=== Aim of the task ===
All of the data below should be copied exactly as it stands.

☆ ☆ ☆

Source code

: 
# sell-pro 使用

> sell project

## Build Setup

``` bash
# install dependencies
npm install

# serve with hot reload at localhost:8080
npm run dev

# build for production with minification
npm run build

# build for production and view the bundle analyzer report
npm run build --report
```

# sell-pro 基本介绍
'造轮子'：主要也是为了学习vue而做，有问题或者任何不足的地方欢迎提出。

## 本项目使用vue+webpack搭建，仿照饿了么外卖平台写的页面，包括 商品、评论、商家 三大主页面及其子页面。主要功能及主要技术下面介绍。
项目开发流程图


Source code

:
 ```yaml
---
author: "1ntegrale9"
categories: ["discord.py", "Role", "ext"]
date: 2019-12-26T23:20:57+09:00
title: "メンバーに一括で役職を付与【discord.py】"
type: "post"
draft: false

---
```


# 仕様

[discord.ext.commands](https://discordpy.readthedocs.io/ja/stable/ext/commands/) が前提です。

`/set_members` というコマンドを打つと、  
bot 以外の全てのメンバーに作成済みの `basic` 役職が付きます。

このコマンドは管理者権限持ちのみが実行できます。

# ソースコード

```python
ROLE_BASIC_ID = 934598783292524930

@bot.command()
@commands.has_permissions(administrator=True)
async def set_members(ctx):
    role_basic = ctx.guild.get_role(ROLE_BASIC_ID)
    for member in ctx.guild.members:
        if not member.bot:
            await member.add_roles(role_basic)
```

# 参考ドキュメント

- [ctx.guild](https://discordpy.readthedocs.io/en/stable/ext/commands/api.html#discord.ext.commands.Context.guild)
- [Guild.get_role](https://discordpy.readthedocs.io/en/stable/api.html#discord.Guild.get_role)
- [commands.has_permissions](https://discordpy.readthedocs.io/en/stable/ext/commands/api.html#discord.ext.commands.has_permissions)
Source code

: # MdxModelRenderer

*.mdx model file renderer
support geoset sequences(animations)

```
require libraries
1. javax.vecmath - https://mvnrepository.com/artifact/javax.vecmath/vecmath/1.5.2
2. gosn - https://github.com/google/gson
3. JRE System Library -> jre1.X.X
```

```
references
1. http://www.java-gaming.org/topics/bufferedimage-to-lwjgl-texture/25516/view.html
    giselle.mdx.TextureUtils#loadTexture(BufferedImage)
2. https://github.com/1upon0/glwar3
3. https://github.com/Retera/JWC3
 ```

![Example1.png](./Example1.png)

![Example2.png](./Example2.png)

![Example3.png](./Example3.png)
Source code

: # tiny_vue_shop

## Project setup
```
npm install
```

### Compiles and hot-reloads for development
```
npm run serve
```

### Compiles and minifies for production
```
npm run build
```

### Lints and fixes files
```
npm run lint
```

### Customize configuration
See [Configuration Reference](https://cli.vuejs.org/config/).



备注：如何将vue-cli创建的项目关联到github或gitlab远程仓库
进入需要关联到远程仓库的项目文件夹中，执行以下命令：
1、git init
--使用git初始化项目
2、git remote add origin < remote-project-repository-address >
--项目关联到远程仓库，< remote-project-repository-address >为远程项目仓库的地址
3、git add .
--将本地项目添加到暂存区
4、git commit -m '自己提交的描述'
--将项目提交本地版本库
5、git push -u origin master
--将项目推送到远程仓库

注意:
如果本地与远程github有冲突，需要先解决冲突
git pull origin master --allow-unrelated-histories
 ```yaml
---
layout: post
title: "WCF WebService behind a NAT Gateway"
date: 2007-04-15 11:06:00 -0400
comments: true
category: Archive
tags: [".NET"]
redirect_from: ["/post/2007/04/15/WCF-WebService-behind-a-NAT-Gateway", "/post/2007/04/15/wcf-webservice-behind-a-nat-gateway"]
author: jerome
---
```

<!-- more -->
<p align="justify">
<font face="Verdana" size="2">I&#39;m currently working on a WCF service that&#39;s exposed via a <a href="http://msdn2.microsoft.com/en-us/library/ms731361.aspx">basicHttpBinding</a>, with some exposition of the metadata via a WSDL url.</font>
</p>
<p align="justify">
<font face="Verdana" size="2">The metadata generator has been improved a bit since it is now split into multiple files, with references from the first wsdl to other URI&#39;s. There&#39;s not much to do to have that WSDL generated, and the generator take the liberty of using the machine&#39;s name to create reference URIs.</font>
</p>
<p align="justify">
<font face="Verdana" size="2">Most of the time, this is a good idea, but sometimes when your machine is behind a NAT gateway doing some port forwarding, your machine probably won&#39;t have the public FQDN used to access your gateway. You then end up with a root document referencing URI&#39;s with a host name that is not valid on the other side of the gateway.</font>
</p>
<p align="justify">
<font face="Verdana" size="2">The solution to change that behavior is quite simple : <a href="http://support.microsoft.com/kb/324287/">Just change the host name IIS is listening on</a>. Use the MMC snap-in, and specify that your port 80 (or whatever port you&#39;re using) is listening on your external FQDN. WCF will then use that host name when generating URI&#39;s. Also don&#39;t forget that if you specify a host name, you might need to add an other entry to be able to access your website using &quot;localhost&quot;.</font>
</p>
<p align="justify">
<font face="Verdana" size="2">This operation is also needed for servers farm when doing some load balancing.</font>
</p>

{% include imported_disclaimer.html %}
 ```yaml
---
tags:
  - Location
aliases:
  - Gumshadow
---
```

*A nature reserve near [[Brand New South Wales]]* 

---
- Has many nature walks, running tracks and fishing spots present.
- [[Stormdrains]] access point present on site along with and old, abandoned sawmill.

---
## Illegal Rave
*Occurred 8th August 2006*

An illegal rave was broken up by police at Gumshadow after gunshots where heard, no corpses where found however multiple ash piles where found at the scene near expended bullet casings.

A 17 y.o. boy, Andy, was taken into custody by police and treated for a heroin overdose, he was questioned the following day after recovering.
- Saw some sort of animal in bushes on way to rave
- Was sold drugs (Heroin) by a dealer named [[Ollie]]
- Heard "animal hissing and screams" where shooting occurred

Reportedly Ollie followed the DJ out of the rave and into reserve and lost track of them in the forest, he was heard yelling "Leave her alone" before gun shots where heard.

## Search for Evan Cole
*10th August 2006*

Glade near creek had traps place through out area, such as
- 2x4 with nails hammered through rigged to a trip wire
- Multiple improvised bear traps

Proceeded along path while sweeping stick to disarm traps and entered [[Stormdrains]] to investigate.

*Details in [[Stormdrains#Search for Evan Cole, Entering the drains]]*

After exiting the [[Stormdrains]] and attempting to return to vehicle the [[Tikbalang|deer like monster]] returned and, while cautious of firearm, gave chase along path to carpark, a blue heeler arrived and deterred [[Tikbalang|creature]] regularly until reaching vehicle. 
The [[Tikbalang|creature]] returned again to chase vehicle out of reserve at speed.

☆ ☆ ☆

=== Your response ===
Source code

: 
# sell-pro 使用

> sell project

## Build Setup

``` bash
# install dependencies
npm install

# serve with hot reload at localhost:8080
npm run dev

# build for production with minification
npm run build

# build for production and view the bundle analyzer report
npm run build --report
```

# sell-pro 基本介绍
'造轮子'：主要也是为了学习vue而做，有问题或者任何不足的地方欢迎提出。

## 本项目使用vue+webpack搭建，仿照饿了么外卖平台写的页面，包括 商品、评论、商家 三大主页面及其子页面。主要功能及主要技术下面介绍。
项目开发流程图


Source code

:
 ```yaml
---
author: "1ntegrale9"
categories: ["discord.py", "Role", "ext"]
date: 2019-12-26T23:20:57+09:00
title: "メンバーに一括で役職を付与【discord.py】"
type: "post"
draft: false

---
```


# 仕様

[discord.ext.commands](https://discordpy.readthedocs.io/ja/stable/ext/commands/) が前提です。

`/set_members` というコマンドを打つと、  
bot 以外の全てのメンバーに作成済みの `basic` 役職が付きます。

このコマンドは管理者権限持ちのみが実行できます。

# ソースコード

```python
ROLE_BASIC_ID = 934598783292524930

@bot.command()
@commands.has_permissions(administrator=True)
async def set_members(ctx):
    role_basic = ctx.guild.get_role(ROLE_BASIC_ID)
    for member in ctx.guild.members:
        if not member.bot:
            await member.add_roles(role_basic)
```

# 参考ドキュメント

- [ctx.guild](https://discordpy.readthedocs.io/en/stable/ext/commands/api.html#discord.ext.commands.Context.guild)
- [Guild.get_role](https://discordpy.readthedocs.io/en/stable/api.html#discord.Guild.get_role)
- [commands.has_permissions](https://discordpy.readthedocs.io/en/stable/ext/commands/api.html#discord.ext.commands.has_permissions)
Source code

: # MdxModelRenderer

*.mdx model file renderer
support geoset sequences(animations)

```
require libraries
1. javax.vecmath - https://mvnrepository.com/artifact/javax.vecmath/vecmath/1.5.2
2. gosn - https://github.com/google/gson
3. JRE System Library -> jre1.X.X
```

```
references
1. http://www.java-gaming.org/topics/bufferedimage-to-lwjgl-texture/25516/view.html
    giselle.mdx.TextureUtils#loadTexture(BufferedImage)
2. https://github.com/1upon0/glwar3
3. https://github.com/Retera/JWC3
 ```

![Example1.png](./Example1.png)

![Example2.png](./Example2.png)

![Example3.png](./Example3.png)
Source code

: # tiny_vue_shop

## Project setup
```
npm install
```

### Compiles and hot-reloads for development
```
npm run serve
```

### Compiles and minifies for production
```
npm run build
```

### Lints and fixes files
```
npm run lint
```

### Customize configuration
See [Configuration Reference](https://cli.vuejs.org/config/).



备注：如何将vue-cli创建的项目关联到github或gitlab远程仓库
进入需要关联到远程仓库的项目文件夹中，执行以下命令：
1、git init
--使用git初始化项目
2、git remote add origin < remote-project-repository-address >
--项目关联到远程仓库，< remote-project-repository-address >为远程项目仓库的地址
3、git add .
--将本地项目添加到暂存区
4、git commit -m '自己提交的描述'
--将项目提交本地版本库
5、git push -u origin master
--将项目推送到远程仓库

注意:
如果本地与远程github有冲突，需要先解决冲突
git pull origin master --allow-unrelated-histories
 ```yaml
---
layout: post
title: "WCF WebService behind a NAT Gateway"
date: 2007-04-15 11:06:00 -0400
comments: true
category: Archive
tags: [".NET"]
redirect_from: ["/post/2007/04/15/WCF-WebService-behind-a-NAT-Gateway", "/post/2007/04/15/wcf-webservice-behind-a-nat-gateway"]
author: jerome
---
```

<!-- more -->
<p align="justify">
<font face="Verdana" size="2">I&#39;m currently working on a WCF service that&#39;s exposed via a <a href="http://msdn2.microsoft.com/en-us/library/ms731361.aspx">basicHttpBinding</a>, with some exposition of the metadata via a WSDL url.</font>
</p>
<p align="justify">
<font face="Verdana" size="2">The metadata generator has been improved a bit since it is now split into multiple files, with references from the first wsdl to other URI&#39;s. There&#39;s not much to do to have that WSDL generated, and the generator take the liberty of using the machine&#39;s name to create reference URIs.</font>
</p>
<p align="justify">
<font face="Verdana" size="2">Most of the time, this is a good idea, but sometimes when your machine is behind a NAT gateway doing some port forwarding, your machine probably won&#39;t have the public FQDN used to access your gateway. You then end up with a root document referencing URI&#39;s with a host name that is not valid on the other side of the gateway.</font>
</p>
<p align="justify">
<font face="Verdana" size="2">The solution to change that behavior is quite simple : <a href="http://support.microsoft.com/kb/324287/">Just change the host name IIS is listening on</a>. Use the MMC snap-in, and specify that your port 80 (or whatever port you&#39;re using) is listening on your external FQDN. WCF will then use that host name when generating URI&#39;s. Also don&#39;t forget that if you specify a host name, you might need to add an other entry to be able to access your website using &quot;localhost&quot;.</font>
</p>
<p align="justify">
<font face="Verdana" size="2">This operation is also needed for servers farm when doing some load balancing.</font>
</p>

{% include imported_disclaimer.html %}
 ```yaml
---
tags:
  - Location
aliases:
  - Gumshadow
---
```

*A nature reserve near [[Brand New South Wales]]* 

---
- Has many nature walks, running tracks and fishing spots present.
- [[Stormdrains]] access point present on site along with and old, abandoned sawmill.

---
## Illegal Rave
*Occurred 8th August 2006*

An illegal rave was broken up by police at Gumshadow after gunshots where heard, no corpses where found however multiple ash piles where found at the scene near expended bullet casings.

A 17 y.o. boy, Andy, was taken into custody by police and treated for a heroin overdose, he was questioned the following day after recovering.
- Saw some sort of animal in bushes on way to rave
- Was sold drugs (Heroin) by a dealer named [[Ollie]]
- Heard "animal hissing and screams" where shooting occurred

Reportedly Ollie followed the DJ out of the rave and into reserve and lost track of them in the forest, he was heard yelling "Leave her alone" before gun shots where heard.

## Search for Evan Cole
*10th August 2006*

Glade near creek had traps place through out area, such as
- 2x4 with nails hammered through rigged to a trip wire
- Multiple improvised bear traps

Proceeded along path while sweeping stick to disarm traps and entered [[Stormdrains]] to investigate.

*Details in [[Stormdrains#Search for Evan Cole, Entering the drains]]*

After exiting the [[Stormdrains]] and attempting to return to vehicle the [[Tikbalang|deer like monster]] returned and, while cautious of firearm, gave chase along path to carpark, a blue heeler arrived and deterred [[Tikbalang|creature]] regularly until reaching vehicle. 
The [[Tikbalang|creature]] returned again to chase vehicle out of reserve at speed.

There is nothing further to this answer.